Photos: Dave Beaudoin et Didier Constant

Mieux vaut tard que jamais

Mon premier contact avec la GSX-S750 remonte en octobre 2010, au Salon de Cologne, lors de la présentation de presse officielle Suzuki. Malgré les choix esthétiques et techniques faits par les ingénieurs de la firme d’Hamamatsu (moteur de 750 cc, éléments de suspension basiques, bras oscillant en acier, cadre conventionnel également en acier…), la Suzuki ne m’avait pas laissé indifférent. Au point où je me suis arrangé pour l’essayer brièvement en juin 2011, à l’occasion d’un voyage en France.

Puis, cet été, j’ai profité de son arrivée au Canada pour passer deux semaines en sa compagnie. Dans sa robe bleue et blanche, la Suzuki est magnifique et attire immédiatement le regard. Avec ses lignes anguleuses, comme découpées à la serpe, la GSX-S750ZA offre une allure contemporaine à défaut d’être originale. Elle est dans l’air du temps et, comme la plupart des roadsters sportifs modernes, elle se distingue par un capot de phare minimaliste qui fait office de saute-vent.

La GSX-S750 offre le minimum syndical en matière d’équipement. Pourtant, elle est dotée d’une finition de bon niveau et, malgré sa partie cycle et ses composants génériques partagés par d’autres motos de la marque, elle est efficace et hyper agréable à piloter.

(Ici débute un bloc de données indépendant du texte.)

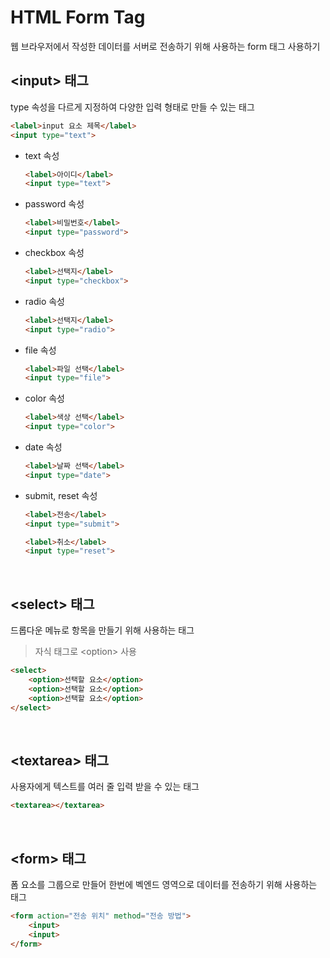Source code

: # HTML Form Tag
웹 브라우저에서 작성한 데이터를 서버로 전송하기 위해 사용하는 form 태그 사용하기
## \<input> 태그
type 속성을 다르게 지정하여 다양한 입력 형태로 만들 수 있는 태그
``` html
<label>input 요소 제목</label>
<input type="text">
```

- text 속성
    ``` html
    <label>아이디</label>
    <input type="text">
    ```

- password 속성
    ``` html
    <label>비밀번호</label>
    <input type="password">
    ```

- checkbox 속성
    ``` html
    <label>선택지</label>
    <input type="checkbox">
    ```

- radio 속성
    ``` html
    <label>선택지</label>
    <input type="radio">
    ```

- file 속성
    ``` html
    <label>파일 선택</label>
    <input type="file">
    ```

- color 속성
    ``` html
    <label>색상 선택</label>
    <input type="color">
    ```

- date 속성
    ``` html
    <label>날짜 선택</label>
    <input type="date">
    ```

- submit, reset 속성
    ``` html
    <label>전송</label>
    <input type="submit">

    <label>취소</label>
    <input type="reset">
    ```

<br>

## \<select> 태그
드롭다운 메뉴로 항목을 만들기 위해 사용하는 태그
> 자식 태그로 \<option> 사용
``` html
<select>
    <option>선택할 요소</option>
    <option>선택할 요소</option>
    <option>선택할 요소</option>
</select>
```

<br>

## \<textarea> 태그
사용자에게 텍스트를 여러 줄 입력 받을 수 있는 태그
``` html
<textarea></textarea>
```

<br>

## \<form> 태그
폼 요소를 그룹으로 만들어 한번에 벡엔드 영역으로 데이터를 전송하기 위해 사용하는 태그
``` html
<form action="전송 위치" method="전송 방법">
    <input>
    <input>
</form>
```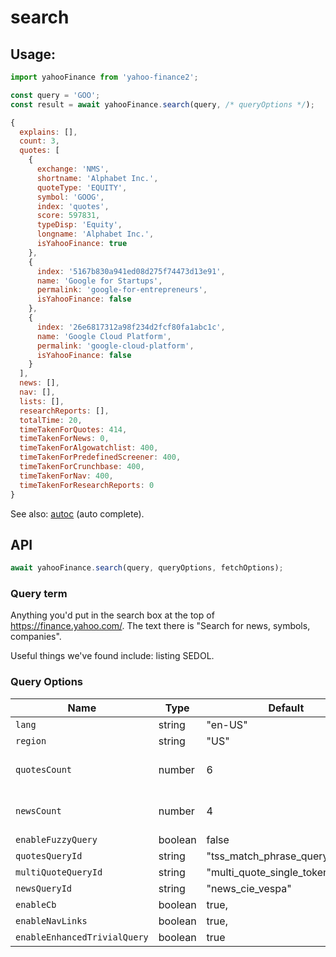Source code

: # search

## Usage:

```js
import yahooFinance from 'yahoo-finance2';

const query = 'GOO';
const result = await yahooFinance.search(query, /* queryOptions */);

{
  explains: [],
  count: 3,
  quotes: [
    {
      exchange: 'NMS',
      shortname: 'Alphabet Inc.',
      quoteType: 'EQUITY',
      symbol: 'GOOG',
      index: 'quotes',
      score: 597831,
      typeDisp: 'Equity',
      longname: 'Alphabet Inc.',
      isYahooFinance: true
    },
    {
      index: '5167b830a941ed08d275f74473d13e91',
      name: 'Google for Startups',
      permalink: 'google-for-entrepreneurs',
      isYahooFinance: false
    },
    {
      index: '26e6817312a98f234d2fcf80fa1abc1c',
      name: 'Google Cloud Platform',
      permalink: 'google-cloud-platform',
      isYahooFinance: false
    }
  ],
  news: [],
  nav: [],
  lists: [],
  researchReports: [],
  totalTime: 20,
  timeTakenForQuotes: 414,
  timeTakenForNews: 0,
  timeTakenForAlgowatchlist: 400,
  timeTakenForPredefinedScreener: 400,
  timeTakenForCrunchbase: 400,
  timeTakenForNav: 400,
  timeTakenForResearchReports: 0
}
```

See also: [autoc](./autoc.md) (auto complete).

## API

```js
await yahooFinance.search(query, queryOptions, fetchOptions);
```

### Query term

Anything you'd put in the search box at the top of https://finance.yahoo.com/.
The text there is "Search for news, symbols, companies".


Useful things we've found include: listing SEDOL.

### Query Options

| Name          | Type      | Default    | Description                       |
| ------------- | ----------| ---------- | --------------------------------- |
| `lang`        | string    | "en-US"
| `region`      | string    | "US"
| `quotesCount` | number    | 6          | Max no. of quotes to return
| `newsCount`   | number    | 4          | Max no. of news items to return
| `enableFuzzyQuery`  | boolean | false
| `quotesQueryId`     | string  | "tss_match_phrase_query"
| `multiQuoteQueryId` | string  | "multi_quote_single_token_query"
| `newsQueryId`       | string  | "news_cie_vespa"
| `enableCb`          | boolean | true,
| `enableNavLinks`    | boolean | true,
| `enableEnhancedTrivialQuery` | boolean | true
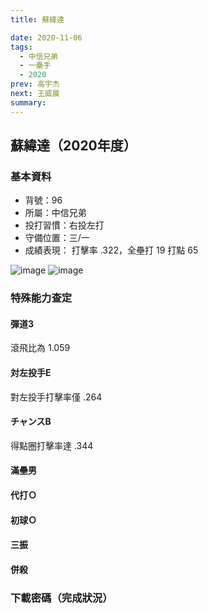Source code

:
 ```yaml
---
title: 蘇緯達

date: 2020-11-06
tags:
  - 中信兄弟
  - 一壘手
  - 2020
prev: 高宇杰
next: 王威晨
summary: 
---
```


## 蘇緯達（2020年度）

### 基本資料

- 背號：96
- 所屬：中信兄弟
- 投打習慣：右投左打
- 守備位置：三/一
- 成績表現： 打擊率 .322，全壘打 19 打點 65

![image](https://i.imgur.com/l94eAD7.jpg)
![image](https://i.imgur.com/NJOvmqw.jpg)

### 特殊能力查定

#### 彈道3

滾飛比為 1.059

#### 対左投手E

對左投手打擊率僅 .264

#### チャンスB

得點圈打擊率達 .344

#### 滿壘男

#### 代打Ｏ

#### 初球Ｏ

#### 三振

#### 併殺

### 下載密碼（完成狀況）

Son moteur refroidi au liquide est éprouvé. Il s’agit d’un 4-cylindres en ligne DACT, à courte course (72 x 46 mm), de 749 cc, dérivé de celui de la GSX-R750 2005. Ce bloc archiconnu développe une puissance de 106 chevaux à 10 000 tr/min pour un couple à bas et moyen régimes renforcé. Le profil des arbres à cames a été revu en ce sens, tout comme la valve à l’échappement. Le pot d’échappement de type 4-en-1 s’inspire de celui des GSX-R au niveau du look.

Un cadre de type diamant en acier enserre le moteur suspendu qui participe à la rigidité de la moto. Celle-ci reçoit également une fourche télescopique inversée de 41 mm de diamètre, anodisée or et un monoamortisseur Kayaba, tous deux réglables en précontrainte sur six positions.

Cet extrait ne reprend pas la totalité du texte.